Data entries
= = = = =

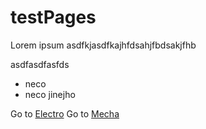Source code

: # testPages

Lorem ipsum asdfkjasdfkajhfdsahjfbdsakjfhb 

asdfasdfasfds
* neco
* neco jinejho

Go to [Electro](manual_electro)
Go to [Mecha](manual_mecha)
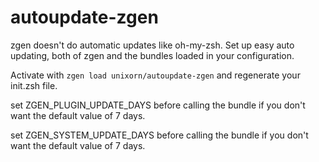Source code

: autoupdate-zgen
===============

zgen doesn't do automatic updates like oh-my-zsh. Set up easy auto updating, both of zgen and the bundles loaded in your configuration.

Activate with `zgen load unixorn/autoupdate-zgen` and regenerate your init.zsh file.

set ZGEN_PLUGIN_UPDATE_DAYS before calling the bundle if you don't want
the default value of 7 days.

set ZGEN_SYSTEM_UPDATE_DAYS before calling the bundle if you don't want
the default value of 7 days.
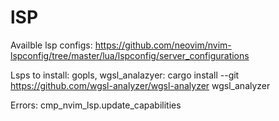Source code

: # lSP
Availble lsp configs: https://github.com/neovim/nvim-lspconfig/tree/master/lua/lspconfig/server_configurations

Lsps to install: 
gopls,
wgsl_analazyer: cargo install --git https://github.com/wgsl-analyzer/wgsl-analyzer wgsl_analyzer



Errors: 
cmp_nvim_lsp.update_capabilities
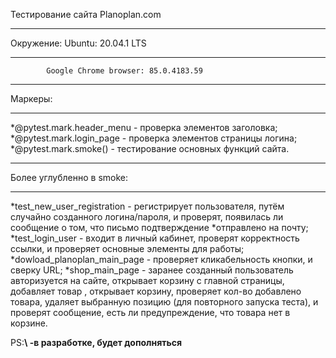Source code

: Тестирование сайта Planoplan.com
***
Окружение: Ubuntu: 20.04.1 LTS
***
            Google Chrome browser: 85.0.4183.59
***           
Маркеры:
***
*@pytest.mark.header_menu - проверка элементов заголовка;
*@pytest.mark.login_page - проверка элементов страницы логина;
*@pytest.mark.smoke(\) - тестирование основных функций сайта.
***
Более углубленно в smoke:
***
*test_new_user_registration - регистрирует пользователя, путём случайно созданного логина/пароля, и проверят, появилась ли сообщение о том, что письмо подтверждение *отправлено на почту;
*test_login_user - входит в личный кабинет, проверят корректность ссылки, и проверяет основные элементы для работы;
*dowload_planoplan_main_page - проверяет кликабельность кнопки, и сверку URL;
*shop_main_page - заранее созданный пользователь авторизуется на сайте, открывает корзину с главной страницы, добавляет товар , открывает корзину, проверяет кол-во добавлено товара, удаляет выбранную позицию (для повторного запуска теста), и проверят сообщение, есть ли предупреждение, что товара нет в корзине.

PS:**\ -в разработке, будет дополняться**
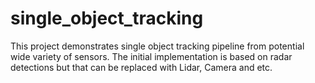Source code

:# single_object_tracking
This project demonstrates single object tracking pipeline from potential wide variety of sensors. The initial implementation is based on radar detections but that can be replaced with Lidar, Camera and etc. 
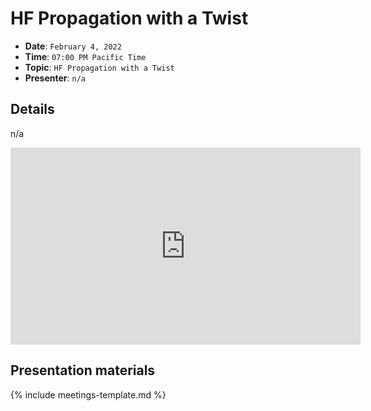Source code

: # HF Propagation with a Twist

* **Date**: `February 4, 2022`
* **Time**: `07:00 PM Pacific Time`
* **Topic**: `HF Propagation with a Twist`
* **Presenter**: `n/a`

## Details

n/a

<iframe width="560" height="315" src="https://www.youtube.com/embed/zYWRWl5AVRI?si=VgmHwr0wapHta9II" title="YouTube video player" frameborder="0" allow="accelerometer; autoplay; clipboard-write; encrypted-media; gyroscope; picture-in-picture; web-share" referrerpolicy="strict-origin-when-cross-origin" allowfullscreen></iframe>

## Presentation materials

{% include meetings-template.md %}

= = = = =

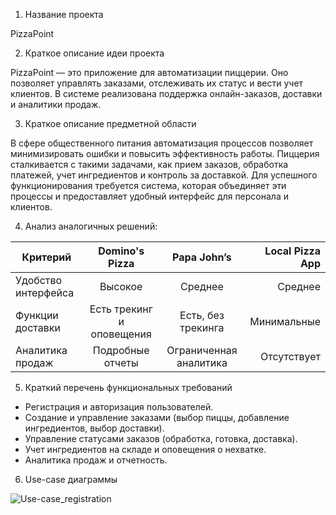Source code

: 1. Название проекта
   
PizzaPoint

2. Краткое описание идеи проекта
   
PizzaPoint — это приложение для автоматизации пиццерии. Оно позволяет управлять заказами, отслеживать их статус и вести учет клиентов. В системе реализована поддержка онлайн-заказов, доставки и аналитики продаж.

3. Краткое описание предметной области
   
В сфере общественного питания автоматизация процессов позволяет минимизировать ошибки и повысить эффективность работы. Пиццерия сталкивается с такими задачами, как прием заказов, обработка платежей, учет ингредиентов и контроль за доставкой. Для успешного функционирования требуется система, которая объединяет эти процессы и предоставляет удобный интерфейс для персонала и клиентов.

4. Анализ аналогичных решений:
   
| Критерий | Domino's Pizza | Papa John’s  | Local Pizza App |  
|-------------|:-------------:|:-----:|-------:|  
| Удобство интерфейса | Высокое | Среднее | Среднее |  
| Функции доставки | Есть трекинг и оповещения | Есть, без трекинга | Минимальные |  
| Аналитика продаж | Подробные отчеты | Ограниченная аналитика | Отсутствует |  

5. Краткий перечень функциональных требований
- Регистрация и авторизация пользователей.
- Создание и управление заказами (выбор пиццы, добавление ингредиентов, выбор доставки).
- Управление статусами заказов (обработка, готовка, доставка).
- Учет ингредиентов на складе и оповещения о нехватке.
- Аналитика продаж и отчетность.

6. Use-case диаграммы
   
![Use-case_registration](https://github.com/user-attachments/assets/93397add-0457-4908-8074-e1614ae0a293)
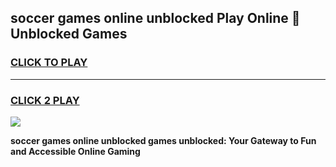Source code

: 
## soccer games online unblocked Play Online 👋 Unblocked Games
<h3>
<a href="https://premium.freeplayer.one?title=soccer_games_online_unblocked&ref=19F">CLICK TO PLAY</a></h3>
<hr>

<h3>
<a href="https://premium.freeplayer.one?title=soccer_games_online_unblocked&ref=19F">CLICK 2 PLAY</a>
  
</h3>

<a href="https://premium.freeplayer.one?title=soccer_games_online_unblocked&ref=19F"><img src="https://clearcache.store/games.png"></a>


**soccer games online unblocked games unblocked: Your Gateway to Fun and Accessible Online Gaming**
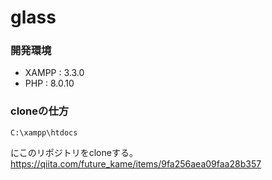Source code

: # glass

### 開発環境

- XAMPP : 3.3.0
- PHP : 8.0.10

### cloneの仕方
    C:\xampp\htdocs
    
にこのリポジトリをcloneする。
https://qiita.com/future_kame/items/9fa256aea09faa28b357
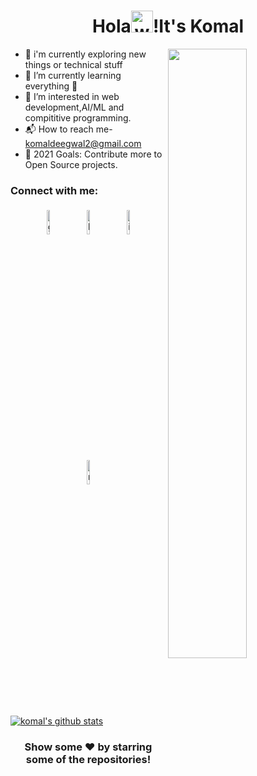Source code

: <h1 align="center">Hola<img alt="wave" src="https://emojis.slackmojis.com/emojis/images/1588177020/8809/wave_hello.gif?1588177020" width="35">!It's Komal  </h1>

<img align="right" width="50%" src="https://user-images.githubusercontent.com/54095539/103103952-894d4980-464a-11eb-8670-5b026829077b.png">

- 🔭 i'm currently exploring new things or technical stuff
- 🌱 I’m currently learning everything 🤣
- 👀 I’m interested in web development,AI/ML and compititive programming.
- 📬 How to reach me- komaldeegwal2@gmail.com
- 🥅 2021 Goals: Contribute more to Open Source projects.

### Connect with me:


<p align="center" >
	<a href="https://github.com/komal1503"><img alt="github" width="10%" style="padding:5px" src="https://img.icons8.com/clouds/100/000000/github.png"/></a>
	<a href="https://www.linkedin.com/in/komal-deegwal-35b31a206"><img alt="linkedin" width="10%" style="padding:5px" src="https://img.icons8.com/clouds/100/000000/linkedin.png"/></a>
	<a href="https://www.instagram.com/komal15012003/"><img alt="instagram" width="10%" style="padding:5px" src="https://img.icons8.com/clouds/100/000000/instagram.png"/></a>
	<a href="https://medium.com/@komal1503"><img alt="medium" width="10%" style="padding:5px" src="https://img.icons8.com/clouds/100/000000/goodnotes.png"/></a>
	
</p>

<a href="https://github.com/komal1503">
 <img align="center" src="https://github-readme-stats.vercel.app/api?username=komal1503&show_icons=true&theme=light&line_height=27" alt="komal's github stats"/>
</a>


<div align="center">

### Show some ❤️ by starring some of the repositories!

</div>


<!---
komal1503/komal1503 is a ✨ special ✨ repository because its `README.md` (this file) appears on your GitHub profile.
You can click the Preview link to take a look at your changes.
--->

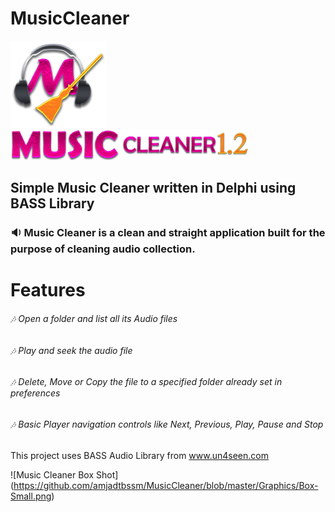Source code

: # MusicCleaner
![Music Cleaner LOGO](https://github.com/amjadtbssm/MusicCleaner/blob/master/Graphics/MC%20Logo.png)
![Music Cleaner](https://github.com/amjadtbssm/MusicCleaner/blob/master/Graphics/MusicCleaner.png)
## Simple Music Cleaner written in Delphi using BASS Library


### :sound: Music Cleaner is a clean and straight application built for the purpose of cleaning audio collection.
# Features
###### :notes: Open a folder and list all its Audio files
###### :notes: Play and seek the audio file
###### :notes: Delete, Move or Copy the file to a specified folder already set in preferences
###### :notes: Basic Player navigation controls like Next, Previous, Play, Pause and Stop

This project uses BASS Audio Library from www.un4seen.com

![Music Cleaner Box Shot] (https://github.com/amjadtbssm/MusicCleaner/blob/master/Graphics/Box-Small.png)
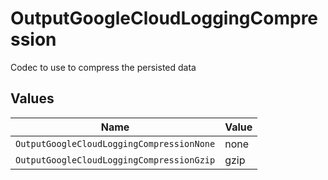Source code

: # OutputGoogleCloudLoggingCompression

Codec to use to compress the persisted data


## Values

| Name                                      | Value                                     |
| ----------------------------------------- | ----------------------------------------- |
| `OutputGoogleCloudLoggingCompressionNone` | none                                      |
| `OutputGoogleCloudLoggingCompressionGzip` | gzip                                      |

= = = = =

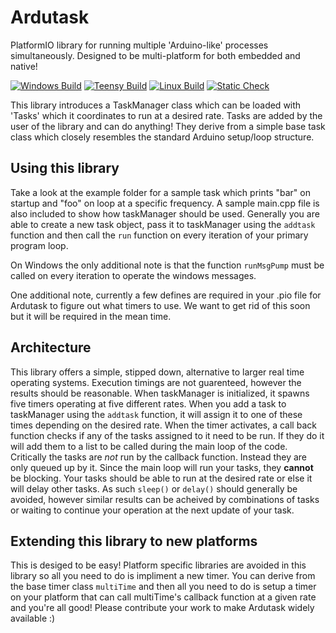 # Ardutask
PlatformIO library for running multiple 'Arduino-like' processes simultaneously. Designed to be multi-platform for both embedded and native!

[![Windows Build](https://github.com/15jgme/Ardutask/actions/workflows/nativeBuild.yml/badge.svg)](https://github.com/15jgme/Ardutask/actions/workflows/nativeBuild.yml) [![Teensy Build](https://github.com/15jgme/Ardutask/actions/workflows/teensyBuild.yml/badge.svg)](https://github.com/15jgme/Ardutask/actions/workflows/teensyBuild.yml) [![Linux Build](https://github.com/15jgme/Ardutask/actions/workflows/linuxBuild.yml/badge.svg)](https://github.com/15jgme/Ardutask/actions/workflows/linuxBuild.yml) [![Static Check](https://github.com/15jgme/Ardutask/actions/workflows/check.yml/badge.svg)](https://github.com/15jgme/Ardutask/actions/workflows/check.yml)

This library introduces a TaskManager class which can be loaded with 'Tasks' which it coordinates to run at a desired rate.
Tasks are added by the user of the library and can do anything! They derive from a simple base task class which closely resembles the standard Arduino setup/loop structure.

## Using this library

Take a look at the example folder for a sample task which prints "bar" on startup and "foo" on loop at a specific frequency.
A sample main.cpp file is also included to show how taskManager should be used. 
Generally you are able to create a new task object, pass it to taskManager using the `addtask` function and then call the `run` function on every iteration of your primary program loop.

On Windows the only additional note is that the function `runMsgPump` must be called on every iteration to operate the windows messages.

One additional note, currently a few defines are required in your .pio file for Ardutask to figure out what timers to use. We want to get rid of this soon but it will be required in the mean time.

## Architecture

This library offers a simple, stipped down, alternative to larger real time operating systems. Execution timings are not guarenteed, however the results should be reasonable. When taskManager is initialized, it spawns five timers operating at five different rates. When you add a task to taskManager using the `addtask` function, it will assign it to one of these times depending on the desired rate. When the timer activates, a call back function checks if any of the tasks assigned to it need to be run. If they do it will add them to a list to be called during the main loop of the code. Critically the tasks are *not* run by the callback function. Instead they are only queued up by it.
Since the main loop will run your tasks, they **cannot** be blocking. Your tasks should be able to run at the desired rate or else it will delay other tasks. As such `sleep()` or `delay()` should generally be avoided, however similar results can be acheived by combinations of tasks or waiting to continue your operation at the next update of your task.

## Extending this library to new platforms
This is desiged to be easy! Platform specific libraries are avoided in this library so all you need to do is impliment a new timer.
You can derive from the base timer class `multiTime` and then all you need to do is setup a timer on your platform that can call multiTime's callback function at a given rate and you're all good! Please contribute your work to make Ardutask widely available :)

= = = = =

#### Description of the task:
Return, unchanged, the run of lines above that opens with the line containing "On Windows the" and closes with the line containing "## Architecture". Include both.

#### Written answer:
On Windows the only additional note is that the function `runMsgPump` must be called on every iteration to operate the windows messages.

One additional note, currently a few defines are required in your .pio file for Ardutask to figure out what timers to use. We want to get rid of this soon but it will be required in the mean time.

## Architecture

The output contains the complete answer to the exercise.